When Chip Ganassi chose Kyle Larson to replace Juan Pablo Montoya in the No. 42 Target Chevrolet in the NASCAR Sprint Cup Series, it likely resulted in a number of raised eyebrows.
Here was a 21-year-old kid from Northern California, who had spent exactly one season in the Nationwide Series, finished eighth, didn't win a race but had nine top-five and 17 top-10 finishes in 33 starts.
And that was enough to justify a promotion and jump up to NASCAR's elite circuit?
Sure, Larson had been an established driver—and winner—in go-kart, sprint car and midget racing, but racing in the Sprint Cup series is an entirely different situation.
Yes, Larson was good and displayed obvious talent, but was he really ready to run fenders with NASCAR's best?
While I had my doubts initially, I also have known and respected Ganassi for well over a quarter-century. If he believed Larson to be ready to go prime time in NASCAR, then who was I or anyone else to question such a move?
Has Kyle Larson already proved that he's the real deal and a star in the making?
Still, I never counted on just how quickly Larson would make a big impact, to prove he really and truly belonged. I figured it would take him at least a year in the Cup series before he would start living up to Ganassi's faith and expectations.
It wound up being five weeks.
With the way he won Saturday's Nationwide Series race (his first triumph in the series), deftly holding off hard-charging Kevin Harvick and Kyle Busch in the final seven laps and driving, well, there's only one word that not only comes to mind but also best describes Larson's accomplishment: outstanding
Lest we think Larson's effort was a fluke, he came right back the following day in NASCAR's marquee series and just barely missed winning that race as well—ironically finishing behind one of the guys he beat Saturday, the younger Busch brother.
Once again, the same word comes to mind about Larson's performance Sunday: outstanding.
In a way, Larson's overall weekend performance really isn't all that surprising. Consider these facts:
- Even though he's racing full-time and earns points in the Sprint Cup series, Larson is also racing full-time in the Nationwide Series.

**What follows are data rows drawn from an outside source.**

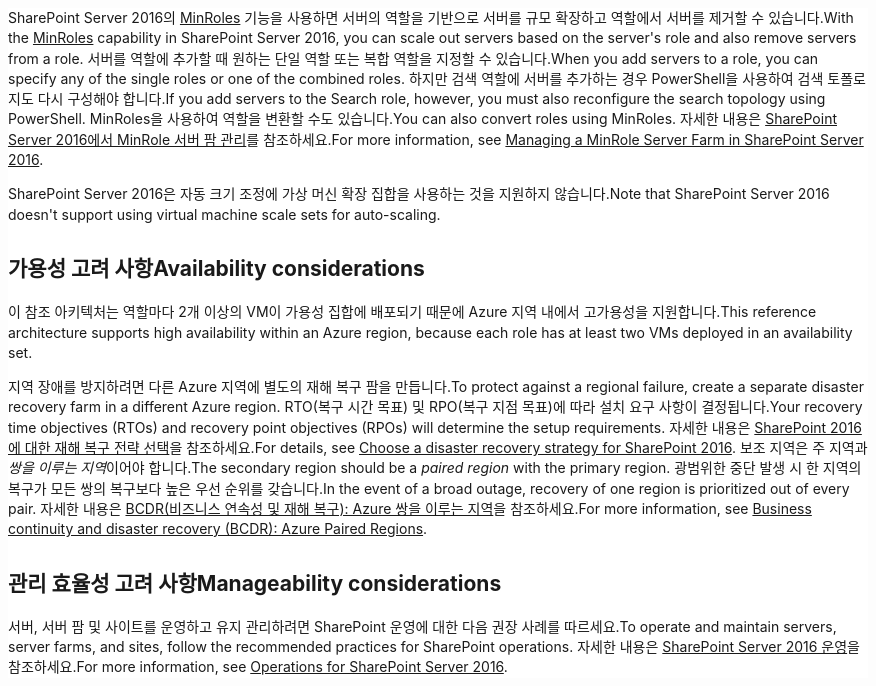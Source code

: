 <span data-ttu-id="82a6d-237">SharePoint Server 2016의 [MinRoles][minroles] 기능을 사용하면 서버의 역할을 기반으로 서버를 규모 확장하고 역할에서 서버를 제거할 수 있습니다.</span><span class="sxs-lookup"><span data-stu-id="82a6d-237">With the [MinRoles][minroles] capability in SharePoint Server 2016, you can scale out servers based on the server's role and also remove servers from a role.</span></span> <span data-ttu-id="82a6d-238">서버를 역할에 추가할 때 원하는 단일 역할 또는 복합 역할을 지정할 수 있습니다.</span><span class="sxs-lookup"><span data-stu-id="82a6d-238">When you add servers to a role, you can specify any of the single roles or one of the combined roles.</span></span> <span data-ttu-id="82a6d-239">하지만 검색 역할에 서버를 추가하는 경우 PowerShell을 사용하여 검색 토폴로지도 다시 구성해야 합니다.</span><span class="sxs-lookup"><span data-stu-id="82a6d-239">If you add servers to the Search role, however, you must also reconfigure the search topology using PowerShell.</span></span> <span data-ttu-id="82a6d-240">MinRoles을 사용하여 역할을 변환할 수도 있습니다.</span><span class="sxs-lookup"><span data-stu-id="82a6d-240">You can also convert roles using MinRoles.</span></span> <span data-ttu-id="82a6d-241">자세한 내용은 [SharePoint Server 2016에서 MinRole 서버 팜 관리][sharepoint-minrole]를 참조하세요.</span><span class="sxs-lookup"><span data-stu-id="82a6d-241">For more information, see [Managing a MinRole Server Farm in SharePoint Server 2016][sharepoint-minrole].</span></span>

<span data-ttu-id="82a6d-242">SharePoint Server 2016은 자동 크기 조정에 가상 머신 확장 집합을 사용하는 것을 지원하지 않습니다.</span><span class="sxs-lookup"><span data-stu-id="82a6d-242">Note that SharePoint Server 2016 doesn't support using virtual machine scale sets for auto-scaling.</span></span>

## <a name="availability-considerations"></a><span data-ttu-id="82a6d-243">가용성 고려 사항</span><span class="sxs-lookup"><span data-stu-id="82a6d-243">Availability considerations</span></span>

<span data-ttu-id="82a6d-244">이 참조 아키텍처는 역할마다 2개 이상의 VM이 가용성 집합에 배포되기 때문에 Azure 지역 내에서 고가용성을 지원합니다.</span><span class="sxs-lookup"><span data-stu-id="82a6d-244">This reference architecture supports high availability within an Azure region, because each role has at least two VMs deployed in an availability set.</span></span>

<span data-ttu-id="82a6d-245">지역 장애를 방지하려면 다른 Azure 지역에 별도의 재해 복구 팜을 만듭니다.</span><span class="sxs-lookup"><span data-stu-id="82a6d-245">To protect against a regional failure, create a separate disaster recovery farm in a different Azure region.</span></span> <span data-ttu-id="82a6d-246">RTO(복구 시간 목표) 및 RPO(복구 지점 목표)에 따라 설치 요구 사항이 결정됩니다.</span><span class="sxs-lookup"><span data-stu-id="82a6d-246">Your recovery time objectives (RTOs) and recovery point objectives (RPOs) will determine the setup requirements.</span></span> <span data-ttu-id="82a6d-247">자세한 내용은 [SharePoint 2016에 대한 재해 복구 전략 선택][sharepoint-dr]을 참조하세요.</span><span class="sxs-lookup"><span data-stu-id="82a6d-247">For details, see [Choose a disaster recovery strategy for SharePoint 2016][sharepoint-dr].</span></span> <span data-ttu-id="82a6d-248">보조 지역은 주 지역과 *쌍을 이루는 지역*이어야 합니다.</span><span class="sxs-lookup"><span data-stu-id="82a6d-248">The secondary region should be a *paired region* with the primary region.</span></span> <span data-ttu-id="82a6d-249">광범위한 중단 발생 시 한 지역의 복구가 모든 쌍의 복구보다 높은 우선 순위를 갖습니다.</span><span class="sxs-lookup"><span data-stu-id="82a6d-249">In the event of a broad outage, recovery of one region is prioritized out of every pair.</span></span> <span data-ttu-id="82a6d-250">자세한 내용은 [BCDR(비즈니스 연속성 및 재해 복구): Azure 쌍을 이루는 지역][paired-regions]을 참조하세요.</span><span class="sxs-lookup"><span data-stu-id="82a6d-250">For more information, see [Business continuity and disaster recovery (BCDR): Azure Paired Regions][paired-regions].</span></span>

## <a name="manageability-considerations"></a><span data-ttu-id="82a6d-251">관리 효율성 고려 사항</span><span class="sxs-lookup"><span data-stu-id="82a6d-251">Manageability considerations</span></span>

<span data-ttu-id="82a6d-252">서버, 서버 팜 및 사이트를 운영하고 유지 관리하려면 SharePoint 운영에 대한 다음 권장 사례를 따르세요.</span><span class="sxs-lookup"><span data-stu-id="82a6d-252">To operate and maintain servers, server farms, and sites, follow the recommended practices for SharePoint operations.</span></span> <span data-ttu-id="82a6d-253">자세한 내용은 [SharePoint Server 2016 운영][sharepoint-ops]을 참조하세요.</span><span class="sxs-lookup"><span data-stu-id="82a6d-253">For more information, see [Operations for SharePoint Server 2016][sharepoint-ops].</span></span>


[availability-set]: /azure/virtual-machines/windows/manage-availability
[azure-portal]: https://portal.azure.com
[azure-ps]: /powershell/azure/overview
[azure-pricing]: https://azure.microsoft.com/pricing/calculator/
[bastion-host]: https://en.wikipedia.org/wiki/Bastion_host
[create-availability-group]: https://technet.microsoft.com/library/mt793548(v=office.16).aspx
[connect-to-vm]: /azure/virtual-machines/windows/quick-create-portal#connect-to-virtual-machine
[github]: https://github.com/mspnp/reference-architectures
[hybrid-ra]: ../hybrid-networking/index.md
[hybrid-vpn-ra]: ../hybrid-networking/vpn.md
[load-balancer]: /azure/load-balancer/load-balancer-internal-overview
[managed-disks]: /azure/storage/storage-managed-disks-overview
[minroles]: https://technet.microsoft.com/library/mt346114(v=office.16).aspx
[nsg]: /azure/virtual-network/virtual-networks-nsg
[office-web-apps]: https://support.microsoft.com/help/3199955/office-web-apps-and-office-online-server-supportability-in-azure
[paired-regions]: /azure/best-practices-availability-paired-regions
[readme]: https://github.com/mspnp/reference-architectures/tree/master/sharepoint/sharepoint-2016
[resource-group]: /azure/azure-resource-manager/resource-group-overview
[quotas]: /azure/azure-subscription-service-limits
[sharepoint-accounts]: https://technet.microsoft.com/library/ee662513(v=office.16).aspx
[sharepoint-crawling]: https://technet.microsoft.com/library/dn535606(v=office.16).aspx
[sharepoint-dr]: https://technet.microsoft.com/library/ff628971(v=office.16).aspx
[sharepoint-hybrid]: https://aka.ms/sphybrid
[sharepoint-minrole]: https://technet.microsoft.com/library/mt743705(v=office.16).aspx
[sharepoint-ops]: https://technet.microsoft.com/library/cc262289(v=office.16).aspx
[sharepoint-reqs]: https://technet.microsoft.com/library/cc262485(v=office.16).aspx
[sharepoint-search]: https://technet.microsoft.com/library/dn342836.aspx
[sql-always-on]: /sql/database-engine/availability-groups/windows/always-on-availability-groups-sql-server
[sql-performance]: /virtual-machines/windows/sql/virtual-machines-windows-sql-performance
[sql-server-capacity-planning]: https://technet.microsoft.com/library/cc298801(v=office.16).aspx
[sql-quorum]: https://technet.microsoft.com/library/cc731739(v=ws.11).aspx
[sql-sharepoint-best-practices]: https://technet.microsoft.com/library/hh292622(v=office.16).aspx
[tempdb]: /sql/relational-databases/databases/tempdb-database
[virtual-networks-nsg]: /azure/virtual-network/virtual-networks-nsg
[visio-download]: https://archcenter.blob.core.windows.net/cdn/Sharepoint-2016.vsdx
[vm-sizes-general]: /azure/virtual-machines/windows/sizes-general
[vm-sizes-memory]: /azure/virtual-machines/windows/sizes-memory
[windows-n-tier]: ../virtual-machines-windows/n-tier.md
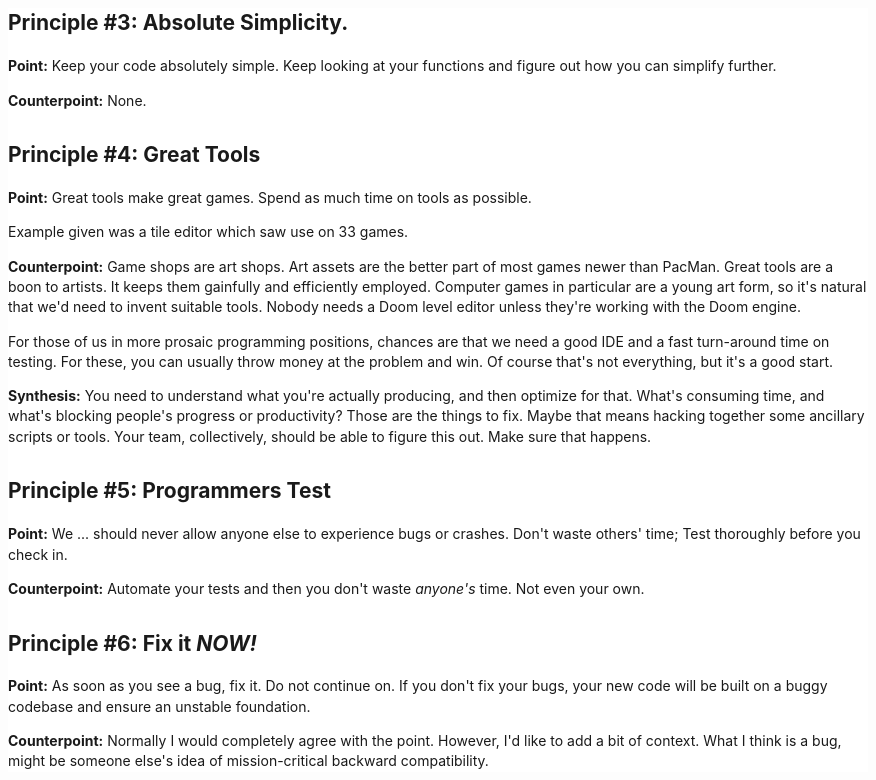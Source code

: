 ## Principle #3: Absolute Simplicity.

**Point:**
Keep your code absolutely simple. Keep looking at your functions and figure out how you can simplify further.

**Counterpoint:**
None.


## Principle #4: Great Tools

**Point:**
Great tools make great games. Spend as much time on tools as possible.

Example given was a tile editor which saw use on 33 games.

**Counterpoint:**
Game shops are art shops. Art assets are the better part of most games newer than PacMan.
Great tools are a boon to artists. It keeps them gainfully and efficiently employed.
Computer games in particular are a young art form, so it's natural that we'd need to invent suitable tools.
Nobody needs a Doom level editor unless they're working with the Doom engine.

For those of us in more prosaic programming positions, chances are that we need a good IDE and a fast turn-around time on testing.
For these, you can usually throw money at the problem and win. Of course that's not everything, but it's a good start.

**Synthesis:**
You need to understand what you're actually producing, and then optimize for that.
What's consuming time, and what's blocking people's progress or productivity?
Those are the things to fix. Maybe that means hacking together some ancillary scripts or tools.
Your team, collectively, should be able to figure this out. Make sure that happens.

## Principle #5: Programmers Test

**Point:**
We ... should never allow anyone else to experience bugs or crashes. Don't waste others' time; Test thoroughly before you check in.

**Counterpoint:**
Automate your tests and then you don't waste *anyone's* time. Not even your own.


## Principle #6: Fix it *NOW!*

**Point:**
As soon as you see a bug, fix it. Do not continue on. If you don't fix your bugs,
your new code will be built on a buggy codebase and ensure an unstable foundation.

**Counterpoint:**
Normally I would completely agree with the point. However, I'd like to add a bit of context.
What I think is a bug, might be someone else's idea of mission-critical backward compatibility.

- And in his first five NNS races, he has a win, runner-up, third- and fourth-place finish, with his worst overall showing being 10th in the season-opening race in Daytona. If he were eligible to earn points in NASCAR's junior circuit, he'd be the points leader after Saturday's win.
- In Sprint Cup, Larson started off a bit shaky in his first season—certainly understandable for a rookie—but he's come a long way in a very short time. After wrecking in the season-opening Daytona 500 (finished 38th), Larson's performance has steadily improved in the following four races: 20th (Phoenix), 19th (Las Vegas), 10th (Bristol) and Sunday's runner-up finish at Fontana.
But Larson is more than just talented behind the wheel. He's quickly becoming a fan and media favorite. He's soft-spoken, almost shy, yet gives intelligent answers to reporters' questions, enjoys interacting with autograph- and photo-seeking fans and isn't letting success change him.
What we saw this past Saturday and Sunday was just scratching the surface for the promise that Larson holds.
You better get used to it because you're going to see and hear a lot more of it from this outstanding—there's that word again—young man.